Requirement >> Which of the lines below mention the word "label"? Pull each one out.

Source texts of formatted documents

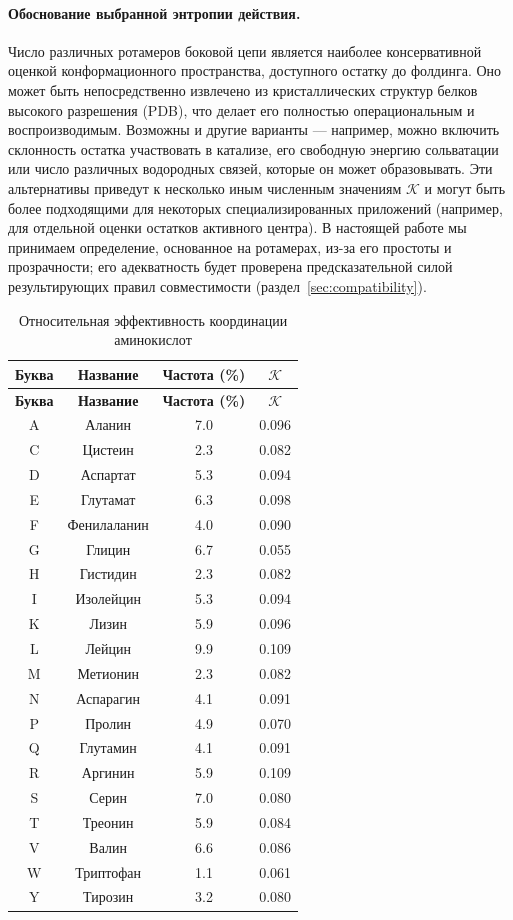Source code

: \documentclass[12pt,a4paper]{article}
\newcommand{\REL}{\mathcal{K}}          %
\begin{document}
	\paragraph{Обоснование выбранной энтропии действия.}
	Число различных ротамеров боковой цепи является наиболее консервативной оценкой конформационного пространства, доступного остатку до фолдинга.
	Оно может быть непосредственно извлечено из кристаллических структур белков высокого разрешения (PDB), что делает его полностью операциональным и воспроизводимым.
	Возможны и другие варианты — например, можно включить склонность остатка участвовать в катализе, его свободную энергию сольватации или число различных водородных связей, которые он может образовывать.
	Эти альтернативы приведут к несколько иным численным значениям \(\REL\) и могут быть более подходящими для некоторых специализированных приложений (например, для отдельной оценки остатков активного центра).
	В настоящей работе мы принимаем определение, основанное на ротамерах, из-за его простоты и прозрачности; его адекватность будет проверена предсказательной силой результирующих правил совместимости (раздел~\ref{sec:compatibility}).
	
	\begin{longtable}{|c|c|c|c|}
		\caption{Относительная эффективность координации аминокислот}\label{tab:amino}\\
		\hline
		\textbf{Буква} & \textbf{Название} & \textbf{Частота (\%)} & \(\REL\) \\
		\hline
		\endfirsthead
		\hline
		\textbf{Буква} & \textbf{Название} & \textbf{Частота (\%)} & \(\REL\) \\
		\hline
		\endhead
		\hline
		A & Аланин & 7.0 & 0.096 \\
		C & Цистеин & 2.3 & 0.082 \\
		D & Аспартат & 5.3 & 0.094 \\
		E & Глутамат & 6.3 & 0.098 \\
		F & Фенилаланин & 4.0 & 0.090 \\
		G & Глицин & 6.7 & 0.055 \\
		H & Гистидин & 2.3 & 0.082 \\
		I & Изолейцин & 5.3 & 0.094 \\
		K & Лизин & 5.9 & 0.096 \\
		L & Лейцин & 9.9 & 0.109 \\
		M & Метионин & 2.3 & 0.082 \\
		N & Аспарагин & 4.1 & 0.091 \\
		P & Пролин & 4.9 & 0.070 \\
		Q & Глутамин & 4.1 & 0.091 \\
		R & Аргинин & 5.9 & 0.109 \\
		S & Серин & 7.0 & 0.080 \\
		T & Треонин & 5.9 & 0.084 \\
		V & Валин & 6.6 & 0.086 \\
		W & Триптофан & 1.1 & 0.061 \\
		Y & Тирозин & 3.2 & 0.080 \\
		\hline
	\end{longtable}
	
\end{document}
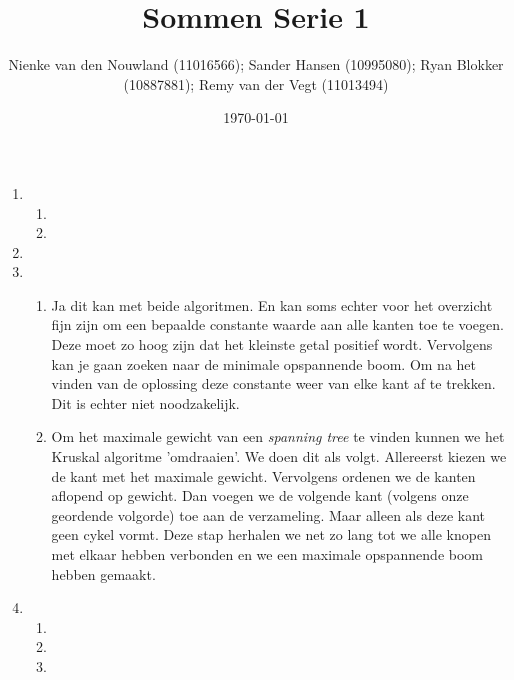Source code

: \documentclass{article}
\title{Sommen Serie 1}
\author{Nienke van den Nouwland (11016566); Sander Hansen (10995080); Ryan Blokker (10887881); Remy van der Vegt
(11013494)}
\date{\today}
\begin{document}
\maketitle
\begin{enumerate}
    \item
    \begin{enumerate}
        \item
        \item
    \end{enumerate}
    \item
    \item
    \begin{enumerate}
        \item Ja dit kan met beide algoritmen. En kan soms echter voor het overzicht fijn zijn om een bepaalde constante
        waarde aan alle kanten toe te voegen. Deze moet zo hoog zijn dat het kleinste getal positief wordt. Vervolgens kan
        je gaan zoeken naar de minimale opspannende boom. Om na het vinden van de oplossing deze constante weer van elke
        kant af te trekken. Dit is echter niet noodzakelijk.
        \item Om het maximale gewicht van een \textit{spanning tree} te vinden kunnen we het Kruskal algoritme 'omdraaien'.
        We doen dit als volgt. Allereerst kiezen we de kant met het maximale gewicht. Vervolgens ordenen we de kanten
        aflopend op gewicht. Dan voegen we de volgende kant (volgens onze geordende volgorde) toe aan de verzameling. Maar
        alleen als deze kant geen cykel vormt. Deze stap herhalen we net zo lang tot we alle knopen met elkaar
        hebben verbonden en we een maximale opspannende boom hebben gemaakt.
    \end{enumerate}
    \item
    \begin{enumerate}
        \item
        \item
        \item
    \end{enumerate}
\end{enumerate}
\end{document}
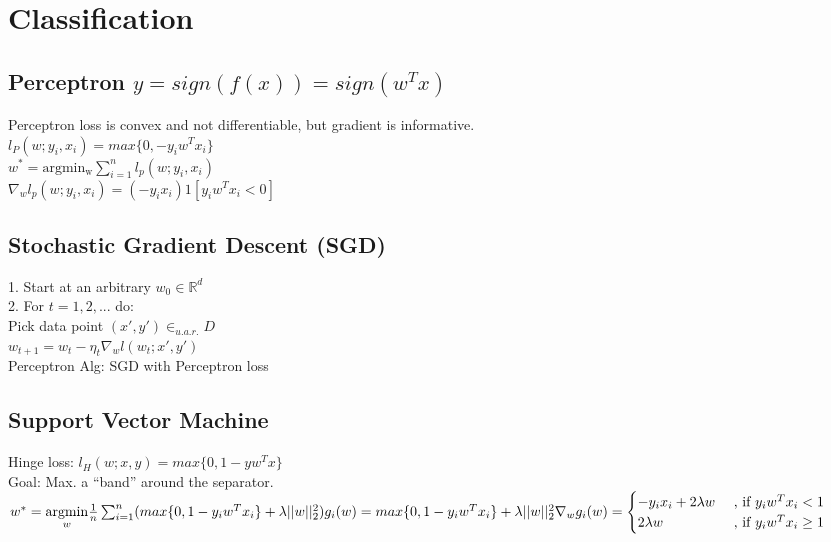 \section*{Classification}

\subsection*{Perceptron $y=sign(f(x))=sign(w^Tx)$}
Perceptron loss is convex and not differentiable, but gradient is informative.\\
$l_{P} (w;y_i,x_i) = max\{0, -y_i w^T x_i \}$\\
$w^* = \operatorname{argmin_w} \sum_{i=1}^n l_p (w;y_i,x_i)$\\
$\nabla_w l_p(w;y_i,x_i) = (-y_ix_i)1[y_iw^Tx_i<0]$

\subsection*{Stochastic Gradient Descent (SGD)}
1. Start at an arbitrary $w_0 \in \mathbb{R}^d$\\
2. For $t = 1, 2,  ...$ do: \\
	Pick data point $(x',y') \in_{u.a.r.} D$\\
	$w_{t+1} = w_t - \eta_t \nabla_w l(w_t;x',y')$\\
Perceptron Alg: SGD with Perceptron loss



\subsection*{Support Vector Machine}
Hinge loss: $l_H(w;x,y) = max \{0,1-y w^T x\}$\\
Goal: Max. a ``band'' around the separator.\\
$w^* = \underset{w}{\operatorname{argmin}} \frac{1}{n}\sum_{i=1}^n  (max \{0,1-y_i w^T x_i\} + \lambda ||w||_2^2)\\
g_i(w) = max \{0,1-y_i w^T x_i\} + \lambda ||w||_2^2\\
\nabla_w g_i(w) = \begin{cases}
    -y_i x_i + 2\lambda w &\text{ , if $y_i w^T x_i<1$}\\
		2\lambda w &\text{ , if $y_i w^T x_i \geq 1$}
\end{cases}$

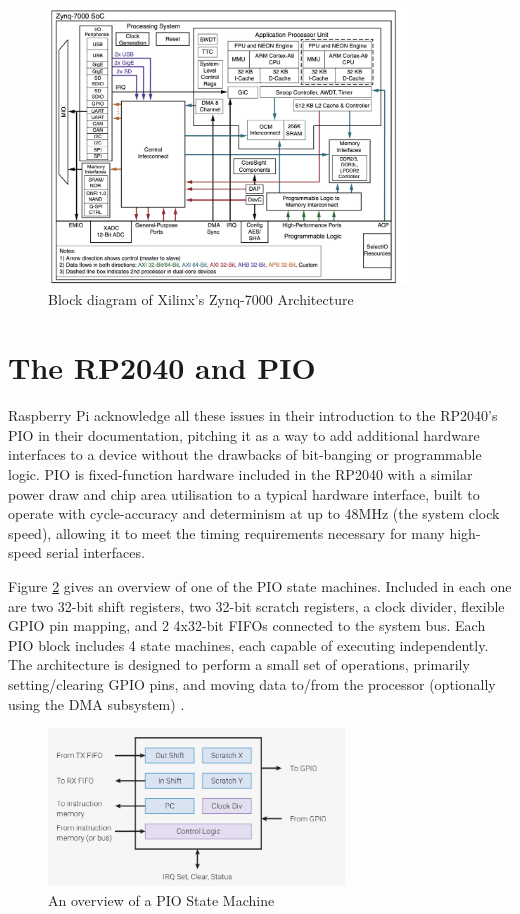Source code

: \begin{figure}[H]
    \centering
    \includegraphics[width=0.85\textwidth]{../img/zynq.png}
    \caption{Block diagram of Xilinx's Zynq-7000 Architecture \citep{zynq}}
    \label{fig:zynq}
\end{figure}


\section{The RP2040 and PIO}
Raspberry Pi acknowledge all these issues in their introduction to the RP2040's PIO in their documentation, pitching it as a way to add additional hardware interfaces to a device without the drawbacks of bit-banging or programmable logic. PIO is fixed-function hardware included in the RP2040 with a similar power draw and chip area utilisation to a typical hardware interface, built to operate with cycle-accuracy and determinism at up to 48MHz (the system clock speed), allowing it to meet the timing requirements necessary for many high-speed serial interfaces.

Figure \ref{fig:pio-sm} gives an overview of one of the PIO state machines. Included in each one are two 32-bit shift registers, two 32-bit scratch registers, a clock divider, flexible GPIO pin mapping, and 2 4x32-bit FIFOs connected to the system bus. Each PIO block includes 4 state machines, each capable of executing independently. The architecture is designed to perform a small set of operations, primarily setting/clearing GPIO pins, and moving data to/from the processor (optionally using the DMA subsystem) \cite{rp2040}.

\begin{figure}[H]
    \centering
    \includegraphics[width=0.7\textwidth]{../img/rp2040-state-machine.png}
    \caption{An overview of a PIO State Machine \citep{rp2040}}
    \label{fig:pio-sm}
\end{figure}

Solved problem >>
		\caption{Относительная эффективность координации аминокислот}\label{tab:amino}\\
    \label{fig:zynq}
    \label{fig:pio-sm}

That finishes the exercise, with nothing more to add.